Lenard found that there was a minimum voltage

*V*

_{stop}at the collector at which no electrons would reach it. The expectation was that increasing the light's intensity would then equip the electrons with more kinetic energy, and thus raise the repelling voltage necessary to stop them from reaching the collector. But it turned out

*V*

_{stop}did not depend on the intensity of the light. Instead it varied with the light's frequency.

In 1905 Einstein explained these findings by suggesting that the light should be thought of as quanta of frequency hf, with f the frequency that kick out the electrons from the plate. The electron would then carry the light quanta's energy, minus some constant energy that needs to be provided to get the electron off the metal surface. If the voltage is adjusted such that it stops the electrons from reaching the collector,

*e*

*V*

_{stop}should be linear in the light's frequency with the constant of proportionality being Planck's constant. The plot below shows this dependence. On the

*y*-axis you see the stopping voltage; the

*x*-axis shows the frequency of the infalling light. The box in the corner is the computation of the curve's slope which gives Planck's constant.

Source: Robert A. Millikan's Nobel Lecture

*The Electron and the Light-Quant from the Experimental Point of View*, The Nobel Foundation, 1923.

A. Einstein received the Nobel Prize in 1921 for *"for his services to Theoretical Physics, and especially for his discovery of the law of the photoelectric effect",* and R.A. Millikan received the Nobel Prize two years later *"for his work on the elementary charge of electricity and on the photoelectric effect"*.

And now you can set ħ = 1 again.

* Roughly speaking. I guess the spectrum of the emitted frequencies depends somewhat on the voltage.

This post is part of our 2007 advent calendar A Plottl A Day.

## 26 comments:

The Plottl posts are a highlight of my day at the moment. I think you have better things to do than write them up at greater length, but they might work as a book. Thanks for these tidbits and your nice explanations!

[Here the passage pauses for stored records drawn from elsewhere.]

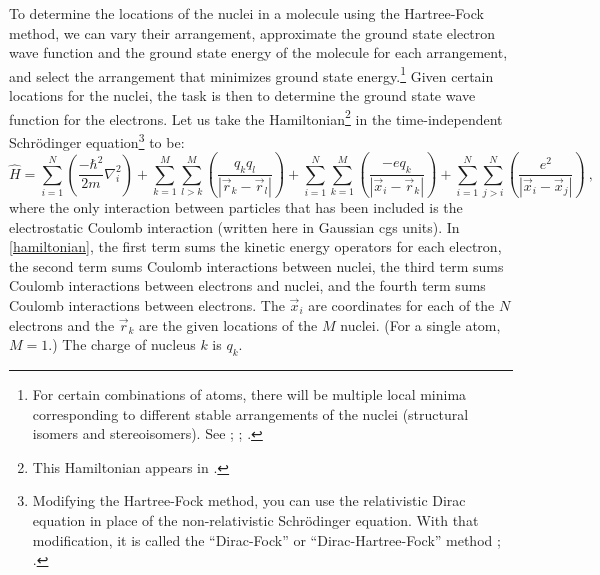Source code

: \documentclass[onecolumn,secnumarabic,amsmath,amssymb,balancelastpage,nofootinbib]{article}
\begin{document}
To determine the locations of the nuclei in a molecule using the Hartree-Fock method, we can vary their arrangement, approximate the ground state electron wave function and the ground state energy of the molecule for each arrangement, and select the arrangement that minimizes ground state energy.\footnote{For certain combinations of atoms, there will be multiple local minima corresponding to different stable arrangements of the nuclei (structural isomers and stereoisomers).  See \cite{lowdin1989}; \cite[sec.\ 15.10]{levineQC}; \cite{franklinF}.}  Given certain locations for the nuclei, the task is then to determine the ground state wave function for the electrons.  Let us take the Hamiltonian\footnote{This Hamiltonian appears in \cite[pg.\ 345]{levineQC}.} in the time-independent Schr\"{o}dinger equation\footnote{Modifying the Hartree-Fock method, you can use the relativistic Dirac equation in place of the non-relativistic Schr\"{o}dinger equation.  With that modification, it is called the ``Dirac-Fock'' or ``Dirac-Hartree-Fock'' method \cite{desclaux2002}; \cite[pg.\ 581]{levineQC}.} to be:
\begin{equation}
\widehat{H}= \sum_{i=1}^{N}\left(\frac{-\hbar^2}{2 m} \nabla_i^2 \right)  + \sum_{k=1}^{M}\sum_{l>k}^{M} \left(\frac{q_k q_l}{|\vec{r}_k-\vec{r}_l|}\right) +  \sum_{i=1}^{N}\sum_{k=1}^{M}\left(\frac{-e q_k}{|\vec{x}_i-\vec{r}_k|}\right)  + \sum_{i=1}^{N}\sum_{j>i}^{N}\left(\frac{e^2}{|\vec{x}_i-\vec{x}_j|}\right)
\ ,
\label{hamiltonian}
\end{equation}
where the only interaction between particles that has been included is the electrostatic Coulomb interaction (written here in Gaussian cgs units).  In \eqref{hamiltonian}, the first term sums the kinetic energy operators for each electron, the second term sums Coulomb interactions between nuclei, the third term sums Coulomb interactions between electrons and nuclei, and the fourth term sums Coulomb interactions between electrons.  The $\vec{x}_i$ are coordinates for each of the $N$ electrons and the $\vec{r}_k$ are the given locations of the $M$ nuclei.  (For a single atom, $M=1$.)  The charge of nucleus $k$ is $q_k$.
\end{document}

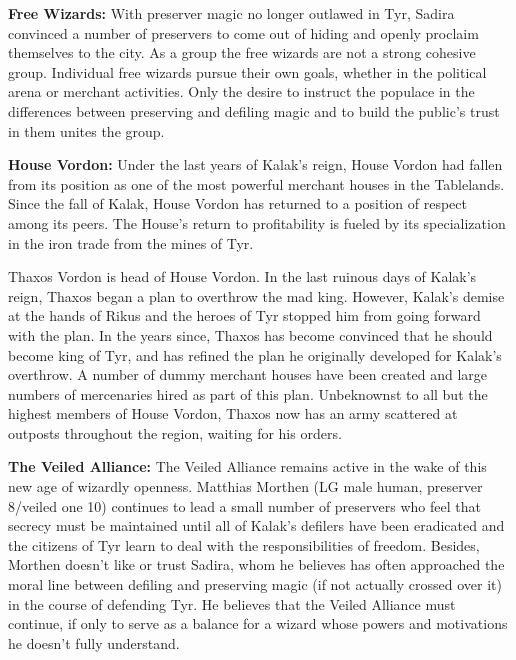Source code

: {
	\textbf{Free Wizards:} With preserver magic no longer outlawed in Tyr, Sadira convinced a number of preservers to come out of hiding and openly proclaim themselves to the city. As a group the free wizards are not a strong cohesive group. Individual free wizards pursue their own goals, whether in the political arena or merchant activities. Only the desire to instruct the populace in the differences between preserving and defiling magic and to build the public's trust in them unites the group.

	\textbf{House Vordon:} Under the last years of Kalak's reign, House Vordon had fallen from its position as one of the most powerful merchant houses in the Tablelands. Since the fall of Kalak, House Vordon has returned to a position of respect among its peers. The House's return to profitability is fueled by its specialization in the iron trade from the mines of Tyr.

	Thaxos Vordon is head of House Vordon. In the last ruinous days of Kalak's reign, Thaxos began a plan to overthrow the mad king. However, Kalak's demise at the hands of Rikus and the heroes of Tyr stopped him from going forward with the plan. In the years since, Thaxos has become convinced that he should become king of Tyr, and has refined the plan he originally developed for Kalak's overthrow. A number of dummy merchant houses have been created and large numbers of mercenaries hired as part of this plan. Unbeknownst to all but the highest members of House Vordon, Thaxos now has an army scattered at outposts throughout the region, waiting for his orders.

	\textbf{The Veiled Alliance:} The Veiled Alliance remains active in the wake of this new age of wizardly openness. Matthias Morthen (LG male human, preserver 8/veiled one 10) continues to lead a small number of preservers who feel that secrecy must be maintained until all of Kalak's defilers have been eradicated and the citizens of Tyr learn to deal with the responsibilities of freedom. Besides, Morthen doesn't like or trust Sadira, whom he believes has often approached the moral line between defiling and preserving magic (if not actually crossed over it) in the course of defending Tyr. He believes that the Veiled Alliance must continue, if only to serve as a balance for a wizard whose powers and motivations he doesn't fully understand.
}
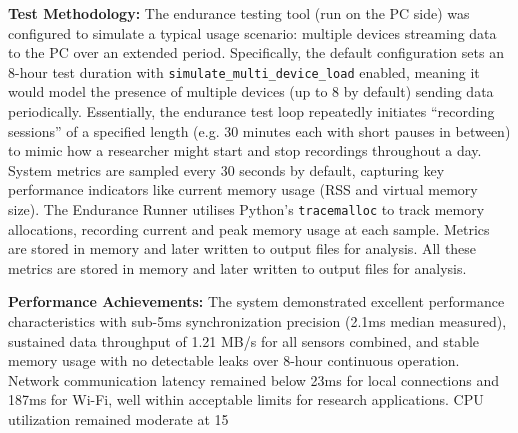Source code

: \textbf{Test Methodology:} The endurance testing tool (run on the PC side) was configured to simulate a typical usage scenario: multiple devices streaming data to the PC over an extended period. Specifically, the default configuration sets an 8-hour test duration with \texttt{simulate\_multi\_device\_load} enabled, meaning it would model the presence of multiple devices (up to 8 by default) sending data periodically. Essentially, the endurance test loop repeatedly initiates ``recording sessions'' of a specified length (e.g. 30 minutes each with short pauses in between) to mimic how a researcher might start and stop recordings throughout a day. System metrics are sampled every 30 seconds by default, capturing key performance indicators like current memory usage (RSS and virtual memory size). The Endurance Runner utilises Python's \texttt{tracemalloc} to track memory allocations, recording current and peak memory usage at each sample. Metrics are stored in memory and later written to output files for analysis. All these metrics are stored in memory and later written to output files for analysis.

\textbf{Performance Achievements:} The system demonstrated excellent performance characteristics with sub-5ms synchronization precision (2.1ms median measured), sustained data throughput of 1.21 MB/s for all sensors combined, and stable memory usage with no detectable leaks over 8-hour continuous operation. Network communication latency remained below 23ms for local connections and 187ms for Wi-Fi, well within acceptable limits for research applications. CPU utilization remained moderate at 15%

In the quantum optics texts and articles, the "old" fashioned classical quantum way to imagine the photoelectric effect takes a beating. What does anyone think of the idea to be found in such treatments, that we can at least model light as a classical wave, but imagine the absorption of photons as being discrete? Is that just one of those other-way-to-do-it things, or is there something more there?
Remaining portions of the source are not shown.